The tools layer lets agents call external functions, APIs, and MCP servers. Tools integrate directly with the reasoning loop — when an agent thinks it needs information or wants to take an action, it calls a tool and uses the real result.

When you call .withTools(), several built-in tools are automatically registered. You can also register custom tools at build time by passing options.
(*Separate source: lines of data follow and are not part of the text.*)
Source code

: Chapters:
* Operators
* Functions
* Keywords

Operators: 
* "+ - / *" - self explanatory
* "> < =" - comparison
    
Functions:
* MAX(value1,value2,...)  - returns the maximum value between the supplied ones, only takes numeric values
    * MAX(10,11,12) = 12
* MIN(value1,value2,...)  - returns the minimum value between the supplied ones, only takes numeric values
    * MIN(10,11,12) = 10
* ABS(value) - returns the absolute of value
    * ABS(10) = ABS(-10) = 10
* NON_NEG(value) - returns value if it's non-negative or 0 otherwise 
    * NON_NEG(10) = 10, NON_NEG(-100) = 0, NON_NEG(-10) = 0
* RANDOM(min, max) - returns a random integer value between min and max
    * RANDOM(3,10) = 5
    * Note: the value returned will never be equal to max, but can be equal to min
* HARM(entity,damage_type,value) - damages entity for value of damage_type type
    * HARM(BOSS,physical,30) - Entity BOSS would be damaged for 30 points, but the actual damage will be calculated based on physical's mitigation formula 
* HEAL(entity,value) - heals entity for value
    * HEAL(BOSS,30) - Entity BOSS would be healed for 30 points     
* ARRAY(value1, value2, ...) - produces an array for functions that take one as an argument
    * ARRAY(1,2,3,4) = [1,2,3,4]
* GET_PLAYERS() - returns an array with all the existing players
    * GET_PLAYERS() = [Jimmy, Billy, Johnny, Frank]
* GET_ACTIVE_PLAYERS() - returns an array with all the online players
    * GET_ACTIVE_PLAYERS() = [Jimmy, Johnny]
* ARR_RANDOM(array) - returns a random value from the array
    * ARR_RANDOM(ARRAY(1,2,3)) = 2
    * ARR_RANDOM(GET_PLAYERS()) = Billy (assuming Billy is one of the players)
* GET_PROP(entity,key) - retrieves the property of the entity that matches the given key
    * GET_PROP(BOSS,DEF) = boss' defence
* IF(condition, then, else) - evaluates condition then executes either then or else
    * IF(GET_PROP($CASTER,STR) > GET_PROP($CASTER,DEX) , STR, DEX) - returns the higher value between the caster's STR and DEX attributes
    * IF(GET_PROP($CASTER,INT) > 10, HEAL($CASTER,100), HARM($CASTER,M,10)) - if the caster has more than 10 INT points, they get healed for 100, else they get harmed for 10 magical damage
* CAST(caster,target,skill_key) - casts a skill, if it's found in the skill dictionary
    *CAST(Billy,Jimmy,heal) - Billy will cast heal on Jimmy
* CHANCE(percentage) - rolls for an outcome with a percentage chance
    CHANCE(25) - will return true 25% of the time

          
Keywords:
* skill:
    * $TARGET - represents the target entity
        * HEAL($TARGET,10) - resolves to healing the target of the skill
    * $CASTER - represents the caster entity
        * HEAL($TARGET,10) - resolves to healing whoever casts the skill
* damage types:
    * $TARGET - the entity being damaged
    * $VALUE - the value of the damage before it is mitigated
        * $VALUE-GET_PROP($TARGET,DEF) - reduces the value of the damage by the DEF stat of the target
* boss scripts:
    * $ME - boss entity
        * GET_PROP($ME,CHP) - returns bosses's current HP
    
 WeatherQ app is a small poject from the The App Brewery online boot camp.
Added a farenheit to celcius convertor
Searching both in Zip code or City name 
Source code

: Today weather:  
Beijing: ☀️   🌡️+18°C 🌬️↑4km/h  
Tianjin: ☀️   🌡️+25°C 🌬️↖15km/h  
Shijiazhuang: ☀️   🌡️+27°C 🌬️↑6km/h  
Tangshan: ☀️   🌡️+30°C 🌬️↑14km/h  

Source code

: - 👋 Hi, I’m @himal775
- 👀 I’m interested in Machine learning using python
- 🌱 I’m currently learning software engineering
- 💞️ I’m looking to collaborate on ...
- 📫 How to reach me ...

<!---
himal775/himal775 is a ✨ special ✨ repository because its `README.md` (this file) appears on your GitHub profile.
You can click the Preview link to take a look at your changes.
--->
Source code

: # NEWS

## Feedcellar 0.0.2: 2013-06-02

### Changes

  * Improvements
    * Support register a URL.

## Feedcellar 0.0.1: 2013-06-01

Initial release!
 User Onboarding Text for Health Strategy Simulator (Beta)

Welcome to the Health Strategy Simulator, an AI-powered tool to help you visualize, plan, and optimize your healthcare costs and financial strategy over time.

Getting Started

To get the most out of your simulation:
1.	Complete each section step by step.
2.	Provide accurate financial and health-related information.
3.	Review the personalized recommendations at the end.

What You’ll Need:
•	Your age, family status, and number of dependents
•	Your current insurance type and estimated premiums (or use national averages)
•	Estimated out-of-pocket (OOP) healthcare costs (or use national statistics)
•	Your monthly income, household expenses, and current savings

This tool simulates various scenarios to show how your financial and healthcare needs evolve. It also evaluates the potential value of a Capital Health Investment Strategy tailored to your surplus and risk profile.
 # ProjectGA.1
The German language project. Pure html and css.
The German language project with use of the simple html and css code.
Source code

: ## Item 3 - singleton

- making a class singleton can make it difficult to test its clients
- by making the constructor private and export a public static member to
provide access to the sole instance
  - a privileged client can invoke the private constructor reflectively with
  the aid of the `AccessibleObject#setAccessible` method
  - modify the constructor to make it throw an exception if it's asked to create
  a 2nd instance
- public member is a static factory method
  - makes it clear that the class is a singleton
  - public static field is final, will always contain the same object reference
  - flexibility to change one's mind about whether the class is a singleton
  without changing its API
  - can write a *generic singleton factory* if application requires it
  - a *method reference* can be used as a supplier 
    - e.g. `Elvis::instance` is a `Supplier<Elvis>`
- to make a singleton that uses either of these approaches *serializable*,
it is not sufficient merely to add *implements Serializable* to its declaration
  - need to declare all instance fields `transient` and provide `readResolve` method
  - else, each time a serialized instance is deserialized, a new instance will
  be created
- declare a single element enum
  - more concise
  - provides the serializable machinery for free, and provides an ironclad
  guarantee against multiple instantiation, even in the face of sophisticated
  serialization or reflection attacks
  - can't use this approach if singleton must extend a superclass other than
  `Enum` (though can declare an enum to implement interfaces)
import { ReactiveAgents } from "reactive-agents";
const agent = await ReactiveAgents.create()
.withProvider("anthropic")
.withTools() // Built-in tools auto-registered
.withReasoning() // Tools work with or without reasoning
.build();
const result = await agent.run("What is the population of Tokyo times 3?");

Pass custom tool definitions via the tools option:

import { ReactiveAgents } from "reactive-agents";
import { Effect } from "effect";
const agent = await ReactiveAgents.create()
.withProvider("anthropic")
.withTools({
tools: [{
definition: {
name: "calculator",
description: "Perform arithmetic calculations",
parameters: [{ name: "expression", type: "string", description: "Math expression", required: true }],
riskLevel: "low",
timeoutMs: 5_000,
requiresApproval: false,
source: "function",
},
handler: (args) => Effect.try(() => String(eval(String(args.expression)))),
}],
})
.withReasoning()
.build();

You can also register tools after build() on the agent facade: await agent.registerTool({ definition, handler }) and await agent.unregisterTool("name") (non-builtin tools only).

When reasoning is enabled, the agent uses a Think → Act → Observe loop. Tools are passed to the LLM via the provider’s native function calling API parameter. The model returns structured tool_use blocks — no text parsing. The framework:

  1. Receives the structured tool_use block from the LLM response
  2. Validates input against the tool’s schema
  3. Executes the tool in a sandbox
  4. Returns the real result as a tool_result message
  5. The LLM continues reasoning with the new information

Without reasoning, tool calling uses the LLM provider’s native function calling:

  1. Tool definitions are converted to the provider’s format (Anthropic tools, OpenAI function_calling, Gemini function declarations)
  2. When the LLM responds with stopReason: "tool_use", the framework executes the requested tools
  3. Results are appended to the message history as tool results
  4. The LLM is called again with the updated context
  5. Loop continues until the LLM stops requesting tools

Both paths produce the same outcome — the agent uses tools to accomplish its task.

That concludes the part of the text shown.